• [DATA EXTRACTS]
Segment Open
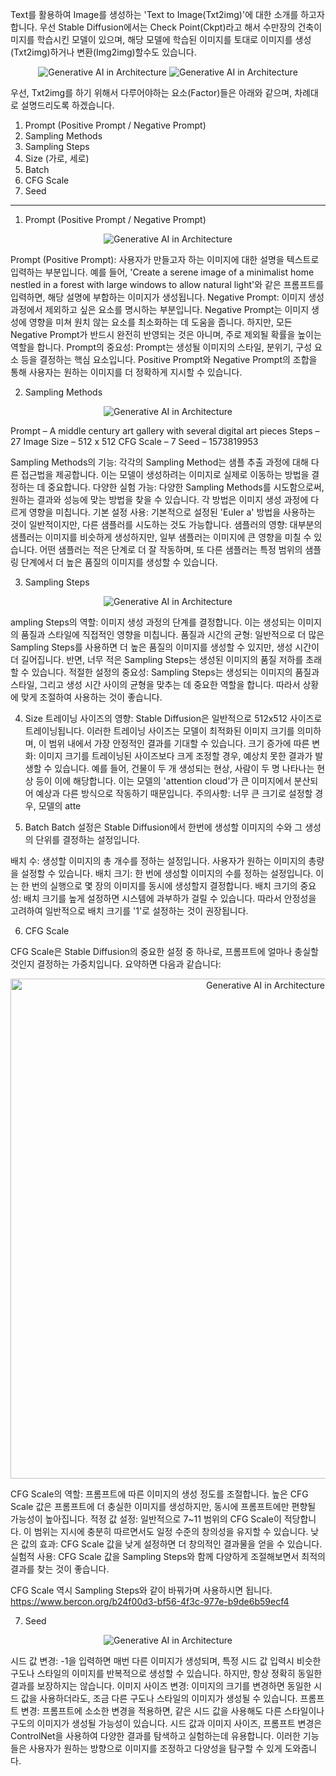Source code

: 

Text를 활용하여 Image를 생성하는 'Text to Image(Txt2img)'에 대한 소개를 하고자 합니다.
우선 Stable Diffusion에서는 Check Point(Ckpt)라고 해서 수만장의 건축이미지를 학습시킨 모델이 있으며, 해당 모델에 학습된 이미지를 토대로 이미지를 생성(Txt2img)하거나 변환(Img2img)할수도 있습니다.

<p align="center">
  <img src="../../img/txt_img1.png" alt="Generative AI in Architecture">
  <img src="../../img/txt_img0.png" alt="Generative AI in Architecture">
</p>

우선, Txt2img를 하기 위해서 다루어야하는 요소(Factor)들은 아래와 같으며, 차례대로 설명드리도록 하겠습니다.
 
1) Prompt (Positive Prompt / Negative Prompt)
2) Sampling Methods
3) Sampling Steps
4) Size (가로, 세로)
5) Batch
6) CFG Scale
7) Seed
---- 

1. Prompt (Positive Prompt / Negative Prompt)

<p align="center">
  <img src="../../img/txt_img2.png" alt="Generative AI in Architecture">
</p>
Prompt (Positive Prompt): 사용자가 만들고자 하는 이미지에 대한 설명을 텍스트로 입력하는 부분입니다. 예를 들어, 'Create a serene image of a minimalist home nestled in a forest with large windows to allow natural light'와 같은 프롬프트를 입력하면, 해당 설명에 부합하는 이미지가 생성됩니다.
Negative Prompt: 이미지 생성 과정에서 제외하고 싶은 요소를 명시하는 부분입니다. Negative Prompt는 이미지 생성에 영향을 미쳐 원치 않는 요소를 최소화하는 데 도움을 줍니다. 하지만, 모든 Negative Prompt가 반드시 완전히 반영되는 것은 아니며, 주로 제외될 확률을 높이는 역할을 합니다.
Prompt의 중요성: Prompt는 생성될 이미지의 스타일, 분위기, 구성 요소 등을 결정하는 핵심 요소입니다. Positive Prompt와 Negative Prompt의 조합을 통해 사용자는 원하는 이미지를 더 정확하게 지시할 수 있습니다.

2. Sampling Methods
<p align="center">
  <img src="../../img/txt_img7.png" alt="Generative AI in Architecture">
</p>
Prompt – A middle century art gallery with several digital art pieces
Steps – 27
Image Size – 512 x 512
CFG Scale – 7
Seed – 1573819953

Sampling Methods의 기능: 각각의 Sampling Method는 샘플 추출 과정에 대해 다른 접근법을 제공합니다. 이는 모델이 생성하려는 이미지로 실제로 이동하는 방법을 결정하는 데 중요합니다.
다양한 실험 가능: 다양한 Sampling Methods를 시도함으로써, 원하는 결과와 성능에 맞는 방법을 찾을 수 있습니다. 각 방법은 이미지 생성 과정에 다르게 영향을 미칩니다.
기본 설정 사용: 기본적으로 설정된 'Euler a' 방법을 사용하는 것이 일반적이지만, 다른 샘플러를 시도하는 것도 가능합니다.
샘플러의 영향: 대부분의 샘플러는 이미지를 비슷하게 생성하지만, 일부 샘플러는 이미지에 큰 영향을 미칠 수 있습니다. 어떤 샘플러는 적은 단계로 더 잘 작동하며, 또 다른 샘플러는 특정 범위의 샘플링 단계에서 더 높은 품질의 이미지를 생성할 수 있습니다.

3. Sampling Steps
<p align="center">
  <img src="../../img/txt_img3.png" alt="Generative AI in Architecture">
</p>
ampling Steps의 역할: 이미지 생성 과정의 단계를 결정합니다. 이는 생성되는 이미지의 품질과 스타일에 직접적인 영향을 미칩니다.
품질과 시간의 균형: 일반적으로 더 많은 Sampling Steps를 사용하면 더 높은 품질의 이미지를 생성할 수 있지만, 생성 시간이 더 길어집니다. 반면, 너무 적은 Sampling Steps는 생성된 이미지의 품질 저하를 초래할 수 있습니다.
적절한 설정의 중요성: Sampling Steps는 생성되는 이미지의 품질과 스타일, 그리고 생성 시간 사이의 균형을 맞추는 데 중요한 역할을 합니다. 따라서 상황에 맞게 조절하여 사용하는 것이 좋습니다.

4. Size
트레이닝 사이즈의 영향: Stable Diffusion은 일반적으로 512x512 사이즈로 트레이닝됩니다. 이러한 트레이닝 사이즈는 모델이 최적화된 이미지 크기를 의미하며, 이 범위 내에서 가장 안정적인 결과를 기대할 수 있습니다.
크기 증가에 따른 변화: 이미지 크기를 트레이닝된 사이즈보다 크게 조정할 경우, 예상치 못한 결과가 발생할 수 있습니다. 예를 들어, 건물이 두 개 생성되는 현상, 사람이 두 명 나타나는 현상 등이 이에 해당합니다. 이는 모델의 'attention cloud'가 큰 이미지에서 분산되어 예상과 다른 방식으로 작동하기 때문입니다.
주의사항: 너무 큰 크기로 설정할 경우, 모델의 atte
 
5. Batch 
Batch 설정은 Stable Diffusion에서 한번에 생성할 이미지의 수와 그 생성의 단위를 결정하는 설정입니다. 

배치 수: 생성할 이미지의 총 개수를 정하는 설정입니다. 사용자가 원하는 이미지의 총량을 설정할 수 있습니다.
배치 크기: 한 번에 생성할 이미지의 수를 정하는 설정입니다. 이는 한 번의 실행으로 몇 장의 이미지를 동시에 생성할지 결정합니다.
배치 크기의 중요성: 배치 크기를 높게 설정하면 시스템에 과부하가 걸릴 수 있습니다. 따라서 안정성을 고려하여 일반적으로 배치 크기를 '1'로 설정하는 것이 권장됩니다.
 
6. CFG Scale 

CFG Scale은 Stable Diffusion의 중요한 설정 중 하나로, 프롬프트에 얼마나 충실할 것인지 결정하는 가중치입니다. 요약하면 다음과 같습니다:
  <p align="center">
  <img src="../../img/txt_img5.png" alt="Generative AI in Architecture" width= "800px">
</p>

CFG Scale의 역할: 프롬프트에 따른 이미지의 생성 정도를 조절합니다. 높은 CFG Scale 값은 프롬프트에 더 충실한 이미지를 생성하지만, 동시에 프롬프트에만 편향될 가능성이 높아집니다.
적정 값 설정: 일반적으로 7~11 범위의 CFG Scale이 적당합니다. 이 범위는 지시에 충분히 따르면서도 일정 수준의 창의성을 유지할 수 있습니다.
낮은 값의 효과: CFG Scale 값을 낮게 설정하면 더 창의적인 결과물을 얻을 수 있습니다.
실험적 사용: CFG Scale 값을 Sampling Steps와 함께 다양하게 조절해보면서 최적의 결과를 찾는 것이 좋습니다.

CFG Scale 역시 Sampling Steps와 같이 바꿔가며 사용하시면 됩니다.
https://www.bercon.org/b24f00d3-bf56-4f3c-977e-b9de6b59ecf4

7. Seed

  <p align="center">
  <img src="../../img/txt_img4.png" alt="Generative AI in Architecture">
</p>

시드 값 변경: -1을 입력하면 매번 다른 이미지가 생성되며, 특정 시드 값 입력시 비슷한 구도나 스타일의 이미지를 반복적으로 생성할 수 있습니다. 하지만, 항상 정확히 동일한 결과를 보장하지는 않습니다.
이미지 사이즈 변경: 이미지의 크기를 변경하면 동일한 시드 값을 사용하더라도, 조금 다른 구도나 스타일의 이미지가 생성될 수 있습니다.
프롬프트 변경: 프롬프트에 소소한 변경을 적용하면, 같은 시드 값을 사용해도 다른 스타일이나 구도의 이미지가 생성될 가능성이 있습니다.
시드 값과 이미지 사이즈, 프롬프트 변경은 ControlNet을 사용하여 다양한 결과를 탐색하고 실험하는데 유용합니다. 이러한 기능들은 사용자가 원하는 방향으로 이미지를 조정하고 다양성을 탐구할 수 있게 도와줍니다.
Segment Closed
• [WHAT THE TASK REQUIRES] Repeat every entry above word for word, and include no pictures.

• [COMPLETED EXERCISE]
Source code

: 

Text를 활용하여 Image를 생성하는 'Text to Image(Txt2img)'에 대한 소개를 하고자 합니다.
우선 Stable Diffusion에서는 Check Point(Ckpt)라고 해서 수만장의 건축이미지를 학습시킨 모델이 있으며, 해당 모델에 학습된 이미지를 토대로 이미지를 생성(Txt2img)하거나 변환(Img2img)할수도 있습니다.

<p align="center">
  <img src="../../img/txt_img1.png" alt="Generative AI in Architecture">
  <img src="../../img/txt_img0.png" alt="Generative AI in Architecture">
</p>

우선, Txt2img를 하기 위해서 다루어야하는 요소(Factor)들은 아래와 같으며, 차례대로 설명드리도록 하겠습니다.
 
1) Prompt (Positive Prompt / Negative Prompt)
2) Sampling Methods
3) Sampling Steps
4) Size (가로, 세로)
5) Batch
6) CFG Scale
7) Seed
---- 

1. Prompt (Positive Prompt / Negative Prompt)

<p align="center">
  <img src="../../img/txt_img2.png" alt="Generative AI in Architecture">
</p>
Prompt (Positive Prompt): 사용자가 만들고자 하는 이미지에 대한 설명을 텍스트로 입력하는 부분입니다. 예를 들어, 'Create a serene image of a minimalist home nestled in a forest with large windows to allow natural light'와 같은 프롬프트를 입력하면, 해당 설명에 부합하는 이미지가 생성됩니다.
Negative Prompt: 이미지 생성 과정에서 제외하고 싶은 요소를 명시하는 부분입니다. Negative Prompt는 이미지 생성에 영향을 미쳐 원치 않는 요소를 최소화하는 데 도움을 줍니다. 하지만, 모든 Negative Prompt가 반드시 완전히 반영되는 것은 아니며, 주로 제외될 확률을 높이는 역할을 합니다.
Prompt의 중요성: Prompt는 생성될 이미지의 스타일, 분위기, 구성 요소 등을 결정하는 핵심 요소입니다. Positive Prompt와 Negative Prompt의 조합을 통해 사용자는 원하는 이미지를 더 정확하게 지시할 수 있습니다.

2. Sampling Methods
<p align="center">
  <img src="../../img/txt_img7.png" alt="Generative AI in Architecture">
</p>
Prompt – A middle century art gallery with several digital art pieces
Steps – 27
Image Size – 512 x 512
CFG Scale – 7
Seed – 1573819953

Sampling Methods의 기능: 각각의 Sampling Method는 샘플 추출 과정에 대해 다른 접근법을 제공합니다. 이는 모델이 생성하려는 이미지로 실제로 이동하는 방법을 결정하는 데 중요합니다.
다양한 실험 가능: 다양한 Sampling Methods를 시도함으로써, 원하는 결과와 성능에 맞는 방법을 찾을 수 있습니다. 각 방법은 이미지 생성 과정에 다르게 영향을 미칩니다.
기본 설정 사용: 기본적으로 설정된 'Euler a' 방법을 사용하는 것이 일반적이지만, 다른 샘플러를 시도하는 것도 가능합니다.
샘플러의 영향: 대부분의 샘플러는 이미지를 비슷하게 생성하지만, 일부 샘플러는 이미지에 큰 영향을 미칠 수 있습니다. 어떤 샘플러는 적은 단계로 더 잘 작동하며, 또 다른 샘플러는 특정 범위의 샘플링 단계에서 더 높은 품질의 이미지를 생성할 수 있습니다.

3. Sampling Steps
<p align="center">
  <img src="../../img/txt_img3.png" alt="Generative AI in Architecture">
</p>
ampling Steps의 역할: 이미지 생성 과정의 단계를 결정합니다. 이는 생성되는 이미지의 품질과 스타일에 직접적인 영향을 미칩니다.
품질과 시간의 균형: 일반적으로 더 많은 Sampling Steps를 사용하면 더 높은 품질의 이미지를 생성할 수 있지만, 생성 시간이 더 길어집니다. 반면, 너무 적은 Sampling Steps는 생성된 이미지의 품질 저하를 초래할 수 있습니다.
적절한 설정의 중요성: Sampling Steps는 생성되는 이미지의 품질과 스타일, 그리고 생성 시간 사이의 균형을 맞추는 데 중요한 역할을 합니다. 따라서 상황에 맞게 조절하여 사용하는 것이 좋습니다.

4. Size
트레이닝 사이즈의 영향: Stable Diffusion은 일반적으로 512x512 사이즈로 트레이닝됩니다. 이러한 트레이닝 사이즈는 모델이 최적화된 이미지 크기를 의미하며, 이 범위 내에서 가장 안정적인 결과를 기대할 수 있습니다.
크기 증가에 따른 변화: 이미지 크기를 트레이닝된 사이즈보다 크게 조정할 경우, 예상치 못한 결과가 발생할 수 있습니다. 예를 들어, 건물이 두 개 생성되는 현상, 사람이 두 명 나타나는 현상 등이 이에 해당합니다. 이는 모델의 'attention cloud'가 큰 이미지에서 분산되어 예상과 다른 방식으로 작동하기 때문입니다.
주의사항: 너무 큰 크기로 설정할 경우, 모델의 atte
 
5. Batch 
Batch 설정은 Stable Diffusion에서 한번에 생성할 이미지의 수와 그 생성의 단위를 결정하는 설정입니다. 

배치 수: 생성할 이미지의 총 개수를 정하는 설정입니다. 사용자가 원하는 이미지의 총량을 설정할 수 있습니다.
배치 크기: 한 번에 생성할 이미지의 수를 정하는 설정입니다. 이는 한 번의 실행으로 몇 장의 이미지를 동시에 생성할지 결정합니다.
배치 크기의 중요성: 배치 크기를 높게 설정하면 시스템에 과부하가 걸릴 수 있습니다. 따라서 안정성을 고려하여 일반적으로 배치 크기를 '1'로 설정하는 것이 권장됩니다.
 
6. CFG Scale 

CFG Scale은 Stable Diffusion의 중요한 설정 중 하나로, 프롬프트에 얼마나 충실할 것인지 결정하는 가중치입니다. 요약하면 다음과 같습니다:
  <p align="center">
  <img src="../../img/txt_img5.png" alt="Generative AI in Architecture" width= "800px">
</p>

CFG Scale의 역할: 프롬프트에 따른 이미지의 생성 정도를 조절합니다. 높은 CFG Scale 값은 프롬프트에 더 충실한 이미지를 생성하지만, 동시에 프롬프트에만 편향될 가능성이 높아집니다.
적정 값 설정: 일반적으로 7~11 범위의 CFG Scale이 적당합니다. 이 범위는 지시에 충분히 따르면서도 일정 수준의 창의성을 유지할 수 있습니다.
낮은 값의 효과: CFG Scale 값을 낮게 설정하면 더 창의적인 결과물을 얻을 수 있습니다.
실험적 사용: CFG Scale 값을 Sampling Steps와 함께 다양하게 조절해보면서 최적의 결과를 찾는 것이 좋습니다.

CFG Scale 역시 Sampling Steps와 같이 바꿔가며 사용하시면 됩니다.
https://www.bercon.org/b24f00d3-bf56-4f3c-977e-b9de6b59ecf4

7. Seed

  <p align="center">
  <img src="../../img/txt_img4.png" alt="Generative AI in Architecture">
</p>

시드 값 변경: -1을 입력하면 매번 다른 이미지가 생성되며, 특정 시드 값 입력시 비슷한 구도나 스타일의 이미지를 반복적으로 생성할 수 있습니다. 하지만, 항상 정확히 동일한 결과를 보장하지는 않습니다.
이미지 사이즈 변경: 이미지의 크기를 변경하면 동일한 시드 값을 사용하더라도, 조금 다른 구도나 스타일의 이미지가 생성될 수 있습니다.
프롬프트 변경: 프롬프트에 소소한 변경을 적용하면, 같은 시드 값을 사용해도 다른 스타일이나 구도의 이미지가 생성될 가능성이 있습니다.
시드 값과 이미지 사이즈, 프롬프트 변경은 ControlNet을 사용하여 다양한 결과를 탐색하고 실험하는데 유용합니다. 이러한 기능들은 사용자가 원하는 방향으로 이미지를 조정하고 다양성을 탐구할 수 있게 도와줍니다.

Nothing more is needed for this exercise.